EXERCISE OBJECTIVE >>
Transcribe, with complete accuracy, all of the entries below except for the pictures.

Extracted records
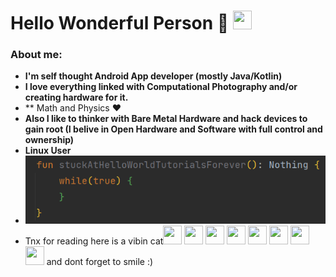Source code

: # Hello Wonderful Person 🤗 <img src= "https://i.imgur.com/0TnM8vH.gif" width= "30" height= "30">
 
<h3> About me: </h3>

-  **I'm self thought Android App developer (mostly Java/Kotlin)**
-  **I love everything linked with Computational Photography and/or creating hardware for it.**
-  ** Math and Physics ♥️
-  **Also I like to thinker with Bare Metal Hardware and hack devices to gain root (I belive in Open Hardware and Software with full control and ownership)**
-  **Linux User**
-  **<img src= "https://raw.githubusercontent.com/stefan-najdovski/stefan-najdovski/main/doNothing.png">** 
-  Tnx for reading here is a vibin cat<img src= "https://i.imgur.com/0TnM8vH.gif" width= "30" height= "30"> <img src= "https://i.imgur.com/0TnM8vH.gif" width= "30" height= "30"> <img src= "https://i.imgur.com/0TnM8vH.gif" width= "30" height= "30"> <img src= "https://i.imgur.com/0TnM8vH.gif" width= "30" height= "30"> <img src= "https://i.imgur.com/0TnM8vH.gif" width= "30" height= "30"> <img src= "https://i.imgur.com/0TnM8vH.gif" width= "30" height= "30"> <img src= "https://i.imgur.com/0TnM8vH.gif" width= "30" height= "30"> <img src= "https://i.imgur.com/0TnM8vH.gif" width= "30" height= "30"> and dont forget to smile :)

OUTPUT OF THE TASK >>
Source code

: # Hello Wonderful Person 🤗 <img src= "https://i.imgur.com/0TnM8vH.gif" width= "30" height= "30">
 
<h3> About me: </h3>

-  **I'm self thought Android App developer (mostly Java/Kotlin)**
-  **I love everything linked with Computational Photography and/or creating hardware for it.**
-  ** Math and Physics ♥️
-  **Also I like to thinker with Bare Metal Hardware and hack devices to gain root (I belive in Open Hardware and Software with full control and ownership)**
-  **Linux User**
-  **<img src= "https://raw.githubusercontent.com/stefan-najdovski/stefan-najdovski/main/doNothing.png">** 
-  Tnx for reading here is a vibin cat<img src= "https://i.imgur.com/0TnM8vH.gif" width= "30" height= "30"> <img src= "https://i.imgur.com/0TnM8vH.gif" width= "30" height= "30"> <img src= "https://i.imgur.com/0TnM8vH.gif" width= "30" height= "30"> <img src= "https://i.imgur.com/0TnM8vH.gif" width= "30" height= "30"> <img src= "https://i.imgur.com/0TnM8vH.gif" width= "30" height= "30"> <img src= "https://i.imgur.com/0TnM8vH.gif" width= "30" height= "30"> <img src= "https://i.imgur.com/0TnM8vH.gif" width= "30" height= "30"> <img src= "https://i.imgur.com/0TnM8vH.gif" width= "30" height= "30"> and dont forget to smile :)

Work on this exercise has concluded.